Description of the task - In the entries below, find the line with "### Scenario 2: Problematic" and the line with "## Business Benefits". Reproduce those two lines and every line between them exactly, and nothing more.

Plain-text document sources
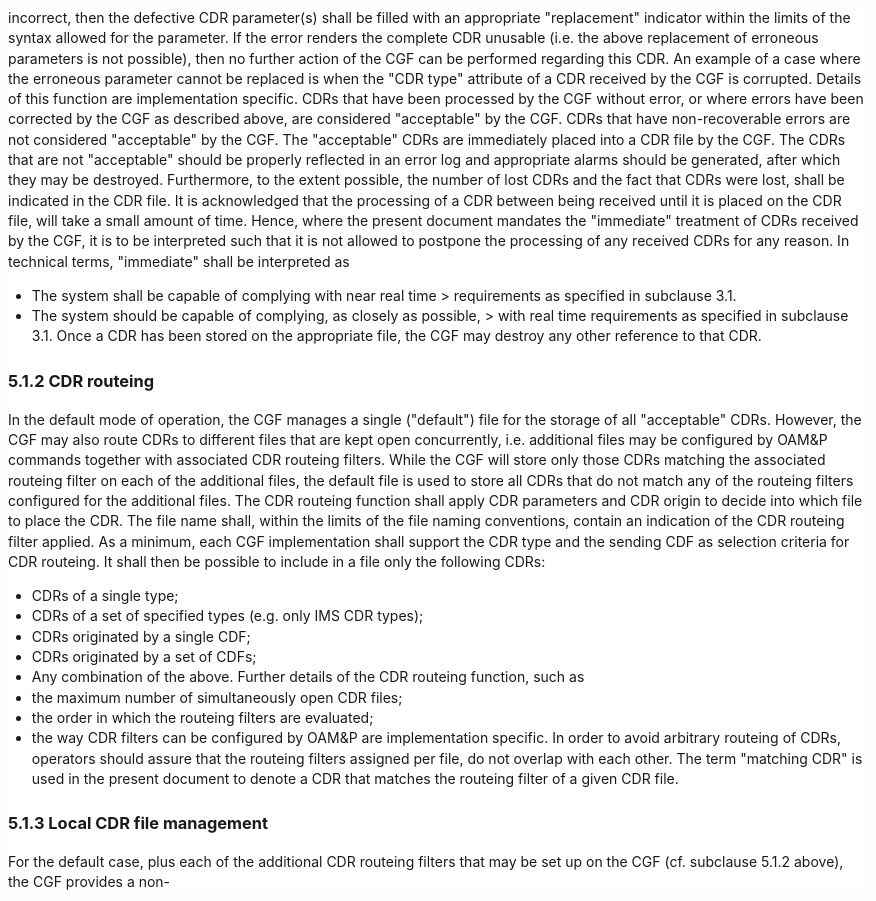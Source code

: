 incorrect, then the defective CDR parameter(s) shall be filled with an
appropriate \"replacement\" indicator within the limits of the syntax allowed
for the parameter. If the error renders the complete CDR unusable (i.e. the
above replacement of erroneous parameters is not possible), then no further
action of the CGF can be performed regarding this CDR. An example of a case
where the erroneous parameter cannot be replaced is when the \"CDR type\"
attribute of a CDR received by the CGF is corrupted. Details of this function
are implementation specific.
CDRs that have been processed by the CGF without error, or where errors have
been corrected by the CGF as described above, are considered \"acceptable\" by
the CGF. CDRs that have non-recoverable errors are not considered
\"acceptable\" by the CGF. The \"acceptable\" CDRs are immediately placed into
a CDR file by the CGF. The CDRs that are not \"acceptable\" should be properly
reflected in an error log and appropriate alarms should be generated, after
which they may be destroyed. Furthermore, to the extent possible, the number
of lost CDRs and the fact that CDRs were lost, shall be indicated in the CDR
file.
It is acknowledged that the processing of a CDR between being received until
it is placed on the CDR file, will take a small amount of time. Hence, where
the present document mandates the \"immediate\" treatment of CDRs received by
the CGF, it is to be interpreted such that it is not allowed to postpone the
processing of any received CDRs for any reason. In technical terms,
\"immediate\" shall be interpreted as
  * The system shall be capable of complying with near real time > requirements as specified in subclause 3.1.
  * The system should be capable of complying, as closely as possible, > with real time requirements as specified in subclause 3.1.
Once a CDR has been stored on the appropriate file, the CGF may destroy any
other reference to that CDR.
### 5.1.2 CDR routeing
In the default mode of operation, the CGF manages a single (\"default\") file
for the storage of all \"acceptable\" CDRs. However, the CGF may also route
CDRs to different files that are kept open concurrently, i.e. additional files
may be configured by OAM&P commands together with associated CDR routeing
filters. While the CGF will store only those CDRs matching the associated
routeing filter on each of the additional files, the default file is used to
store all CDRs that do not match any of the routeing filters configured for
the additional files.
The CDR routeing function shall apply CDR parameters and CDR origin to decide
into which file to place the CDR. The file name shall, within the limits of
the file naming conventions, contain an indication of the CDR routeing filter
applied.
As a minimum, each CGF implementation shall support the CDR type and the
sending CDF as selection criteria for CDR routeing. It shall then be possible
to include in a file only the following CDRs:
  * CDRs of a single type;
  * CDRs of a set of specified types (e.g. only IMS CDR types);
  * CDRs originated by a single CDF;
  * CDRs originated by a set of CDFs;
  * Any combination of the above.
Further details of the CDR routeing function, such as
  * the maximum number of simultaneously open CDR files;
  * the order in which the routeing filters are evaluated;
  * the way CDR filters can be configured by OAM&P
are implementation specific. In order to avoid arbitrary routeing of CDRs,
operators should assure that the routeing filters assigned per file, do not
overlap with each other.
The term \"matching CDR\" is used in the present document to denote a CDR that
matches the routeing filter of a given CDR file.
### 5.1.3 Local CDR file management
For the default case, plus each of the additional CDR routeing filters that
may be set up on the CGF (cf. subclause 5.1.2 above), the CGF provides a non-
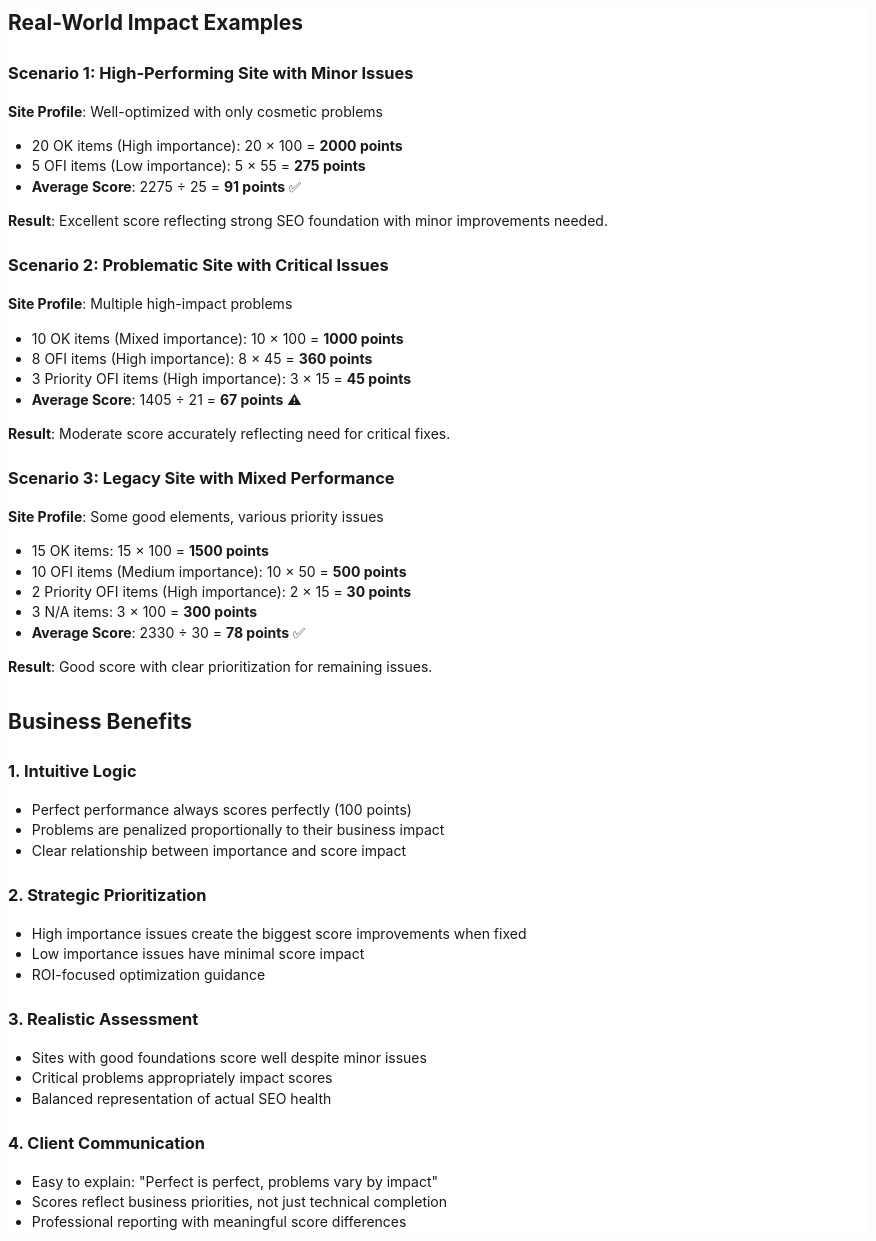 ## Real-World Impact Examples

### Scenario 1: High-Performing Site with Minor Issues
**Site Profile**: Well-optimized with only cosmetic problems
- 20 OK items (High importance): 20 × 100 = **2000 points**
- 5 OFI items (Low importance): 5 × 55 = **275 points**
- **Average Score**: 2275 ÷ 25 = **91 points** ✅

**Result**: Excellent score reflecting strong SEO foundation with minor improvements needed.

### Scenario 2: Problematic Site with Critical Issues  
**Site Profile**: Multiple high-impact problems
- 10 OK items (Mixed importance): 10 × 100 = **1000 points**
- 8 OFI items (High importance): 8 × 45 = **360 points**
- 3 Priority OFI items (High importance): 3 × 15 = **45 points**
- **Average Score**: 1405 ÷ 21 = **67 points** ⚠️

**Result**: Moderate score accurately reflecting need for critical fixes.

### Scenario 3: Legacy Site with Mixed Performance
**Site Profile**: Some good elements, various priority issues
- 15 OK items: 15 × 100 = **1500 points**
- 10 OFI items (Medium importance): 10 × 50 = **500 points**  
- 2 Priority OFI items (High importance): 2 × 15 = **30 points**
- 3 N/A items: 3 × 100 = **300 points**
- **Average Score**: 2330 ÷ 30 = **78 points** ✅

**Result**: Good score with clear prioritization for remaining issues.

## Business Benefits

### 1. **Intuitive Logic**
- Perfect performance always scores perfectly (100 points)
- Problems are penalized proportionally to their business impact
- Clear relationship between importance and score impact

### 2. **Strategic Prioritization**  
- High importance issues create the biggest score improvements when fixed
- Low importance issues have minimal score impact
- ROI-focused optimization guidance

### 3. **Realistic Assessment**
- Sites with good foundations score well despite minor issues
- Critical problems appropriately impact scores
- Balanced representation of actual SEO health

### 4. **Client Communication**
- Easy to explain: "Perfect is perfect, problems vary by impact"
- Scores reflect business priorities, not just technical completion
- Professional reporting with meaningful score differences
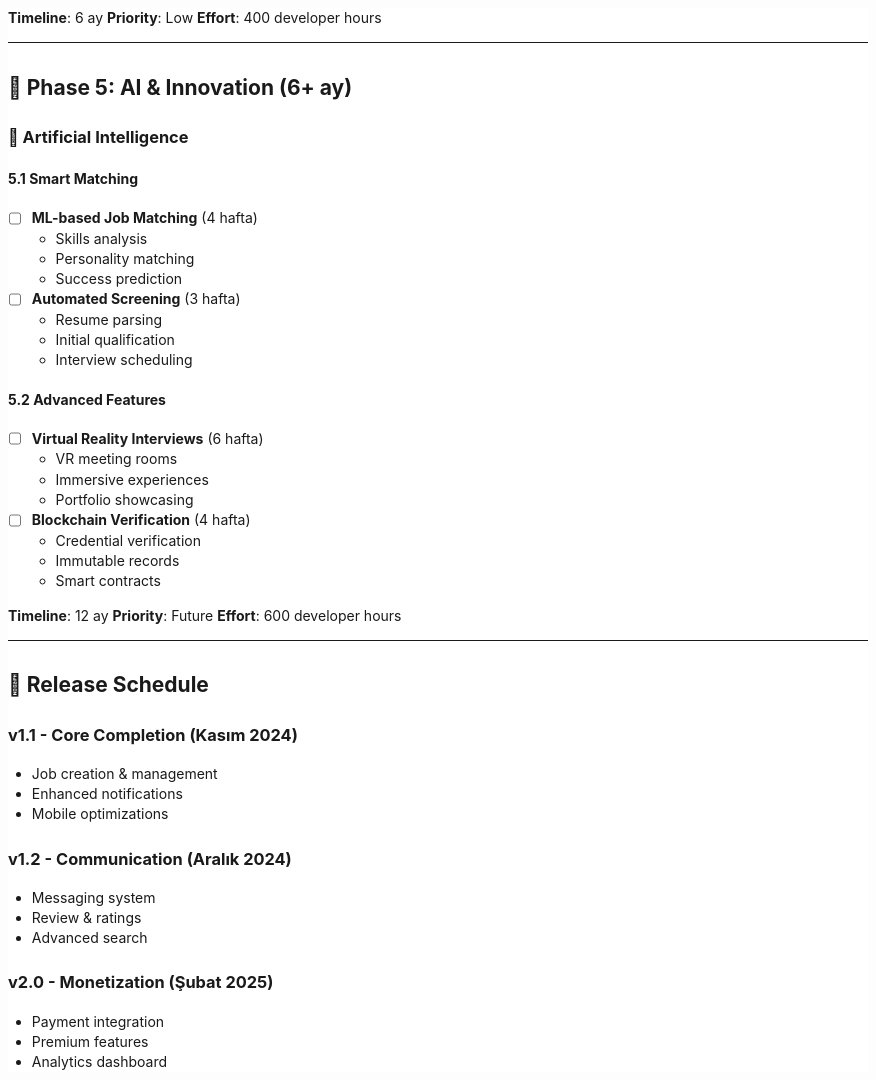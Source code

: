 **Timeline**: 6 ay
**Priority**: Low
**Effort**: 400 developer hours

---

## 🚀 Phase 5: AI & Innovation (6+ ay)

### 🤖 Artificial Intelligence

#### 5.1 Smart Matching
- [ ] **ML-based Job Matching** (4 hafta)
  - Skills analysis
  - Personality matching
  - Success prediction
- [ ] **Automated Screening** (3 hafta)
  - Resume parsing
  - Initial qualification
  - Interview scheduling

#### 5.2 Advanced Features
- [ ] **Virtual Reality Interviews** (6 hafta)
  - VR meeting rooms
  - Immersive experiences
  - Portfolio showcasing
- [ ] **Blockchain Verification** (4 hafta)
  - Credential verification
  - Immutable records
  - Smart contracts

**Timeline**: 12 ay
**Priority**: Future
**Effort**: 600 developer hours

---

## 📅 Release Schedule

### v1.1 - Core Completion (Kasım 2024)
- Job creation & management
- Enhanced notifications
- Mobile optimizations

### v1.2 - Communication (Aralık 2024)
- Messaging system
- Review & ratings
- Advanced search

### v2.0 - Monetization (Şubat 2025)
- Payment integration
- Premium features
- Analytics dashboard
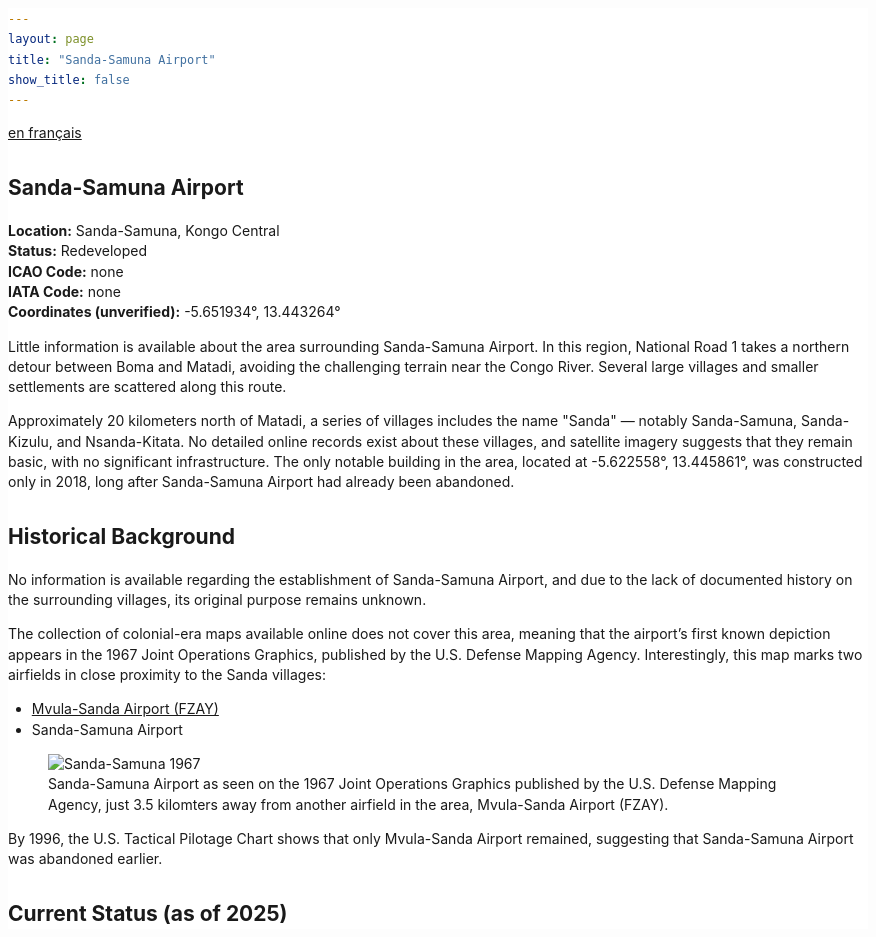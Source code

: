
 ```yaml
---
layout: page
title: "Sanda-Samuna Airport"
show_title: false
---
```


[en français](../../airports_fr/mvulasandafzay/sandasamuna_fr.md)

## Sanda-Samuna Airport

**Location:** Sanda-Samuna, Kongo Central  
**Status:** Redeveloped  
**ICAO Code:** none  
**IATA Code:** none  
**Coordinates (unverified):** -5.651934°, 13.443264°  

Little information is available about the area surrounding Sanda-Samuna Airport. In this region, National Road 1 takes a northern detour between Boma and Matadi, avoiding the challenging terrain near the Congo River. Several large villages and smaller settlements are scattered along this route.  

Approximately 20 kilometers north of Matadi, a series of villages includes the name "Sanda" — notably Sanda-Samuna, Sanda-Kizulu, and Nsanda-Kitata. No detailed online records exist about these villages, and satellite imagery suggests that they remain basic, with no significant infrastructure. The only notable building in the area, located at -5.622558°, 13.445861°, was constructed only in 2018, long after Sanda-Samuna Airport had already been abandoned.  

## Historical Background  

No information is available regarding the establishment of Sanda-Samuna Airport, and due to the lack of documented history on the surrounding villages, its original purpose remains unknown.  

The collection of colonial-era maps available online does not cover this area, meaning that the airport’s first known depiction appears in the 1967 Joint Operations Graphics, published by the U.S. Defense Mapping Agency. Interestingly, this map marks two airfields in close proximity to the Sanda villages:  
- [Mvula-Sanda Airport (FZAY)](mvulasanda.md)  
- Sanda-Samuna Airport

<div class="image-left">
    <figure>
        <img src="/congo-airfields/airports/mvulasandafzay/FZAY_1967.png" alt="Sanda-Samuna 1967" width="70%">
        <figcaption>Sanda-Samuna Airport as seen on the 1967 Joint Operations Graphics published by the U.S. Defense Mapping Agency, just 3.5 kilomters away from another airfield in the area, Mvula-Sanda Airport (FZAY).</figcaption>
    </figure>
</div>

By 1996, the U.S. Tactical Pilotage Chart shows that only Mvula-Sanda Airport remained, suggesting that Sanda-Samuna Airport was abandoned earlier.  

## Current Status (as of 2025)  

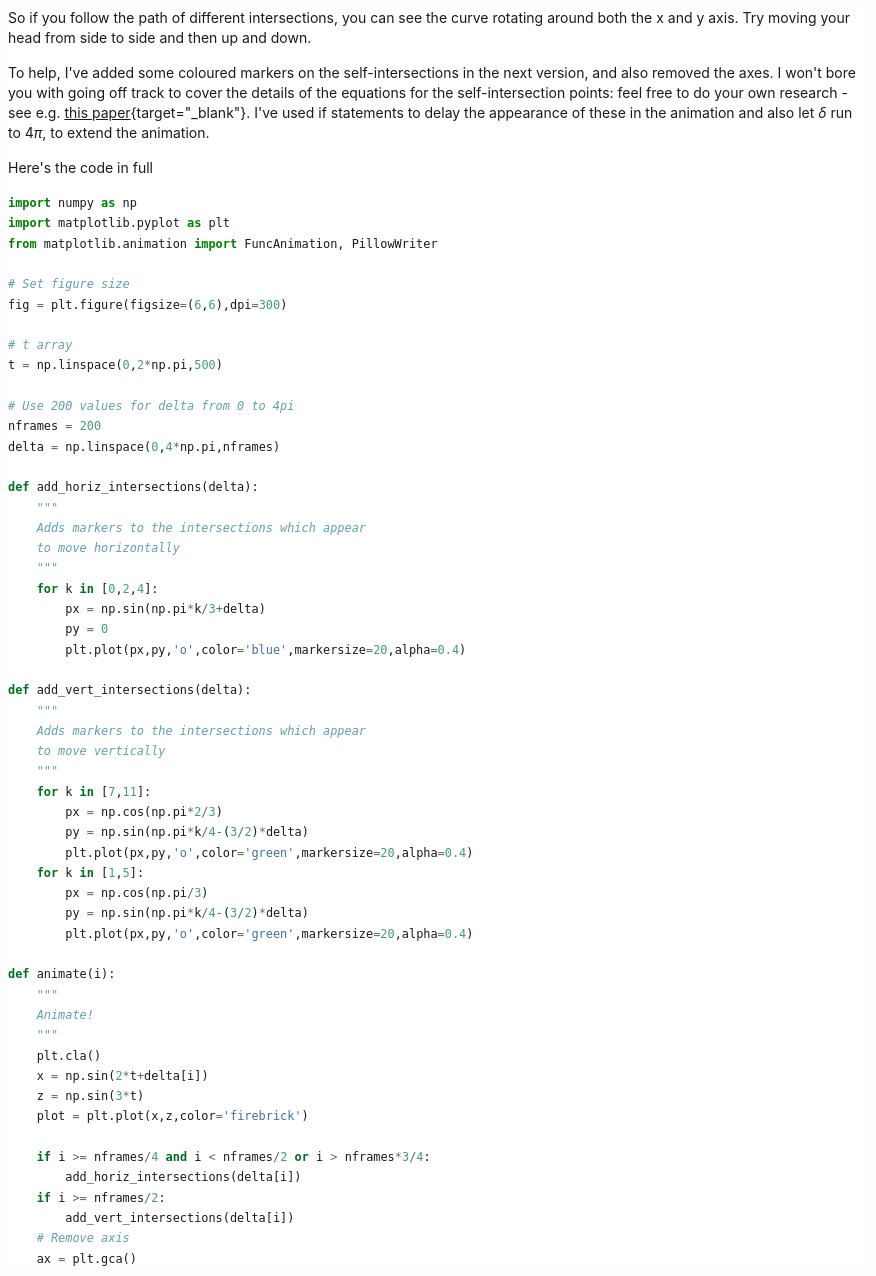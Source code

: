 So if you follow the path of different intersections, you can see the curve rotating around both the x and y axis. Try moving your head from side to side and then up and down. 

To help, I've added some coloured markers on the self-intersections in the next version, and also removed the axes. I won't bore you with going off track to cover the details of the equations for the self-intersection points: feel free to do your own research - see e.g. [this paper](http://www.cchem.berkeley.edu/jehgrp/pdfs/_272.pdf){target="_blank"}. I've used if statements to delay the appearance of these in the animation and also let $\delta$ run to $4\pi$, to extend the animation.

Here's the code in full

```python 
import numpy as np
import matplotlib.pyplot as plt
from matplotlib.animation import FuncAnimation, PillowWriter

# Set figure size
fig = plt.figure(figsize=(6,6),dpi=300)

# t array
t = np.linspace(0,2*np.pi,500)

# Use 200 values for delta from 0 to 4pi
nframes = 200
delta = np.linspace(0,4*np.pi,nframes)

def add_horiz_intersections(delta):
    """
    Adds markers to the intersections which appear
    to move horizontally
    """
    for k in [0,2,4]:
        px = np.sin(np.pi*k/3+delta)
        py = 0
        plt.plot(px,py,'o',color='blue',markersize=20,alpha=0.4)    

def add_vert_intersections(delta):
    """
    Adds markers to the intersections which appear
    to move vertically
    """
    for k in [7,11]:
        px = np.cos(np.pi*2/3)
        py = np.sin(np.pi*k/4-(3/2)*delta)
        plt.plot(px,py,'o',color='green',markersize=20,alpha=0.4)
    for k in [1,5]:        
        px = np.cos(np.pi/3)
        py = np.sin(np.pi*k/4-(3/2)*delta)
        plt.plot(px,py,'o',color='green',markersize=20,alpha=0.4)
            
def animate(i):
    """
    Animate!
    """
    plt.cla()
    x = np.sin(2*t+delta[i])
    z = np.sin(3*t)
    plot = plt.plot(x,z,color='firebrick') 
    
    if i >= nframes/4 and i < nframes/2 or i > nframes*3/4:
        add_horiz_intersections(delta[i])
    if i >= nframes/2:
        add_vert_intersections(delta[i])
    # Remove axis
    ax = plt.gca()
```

Exercise solution -
### Scenario 2: Problematic Site with Critical Issues  
**Site Profile**: Multiple high-impact problems
- 10 OK items (Mixed importance): 10 × 100 = **1000 points**
- 8 OFI items (High importance): 8 × 45 = **360 points**
- 3 Priority OFI items (High importance): 3 × 15 = **45 points**
- **Average Score**: 1405 ÷ 21 = **67 points** ⚠️

**Result**: Moderate score accurately reflecting need for critical fixes.

### Scenario 3: Legacy Site with Mixed Performance
**Site Profile**: Some good elements, various priority issues
- 15 OK items: 15 × 100 = **1500 points**
- 10 OFI items (Medium importance): 10 × 50 = **500 points**  
- 2 Priority OFI items (High importance): 2 × 15 = **30 points**
- 3 N/A items: 3 × 100 = **300 points**
- **Average Score**: 2330 ÷ 30 = **78 points** ✅

**Result**: Good score with clear prioritization for remaining issues.

## Business Benefits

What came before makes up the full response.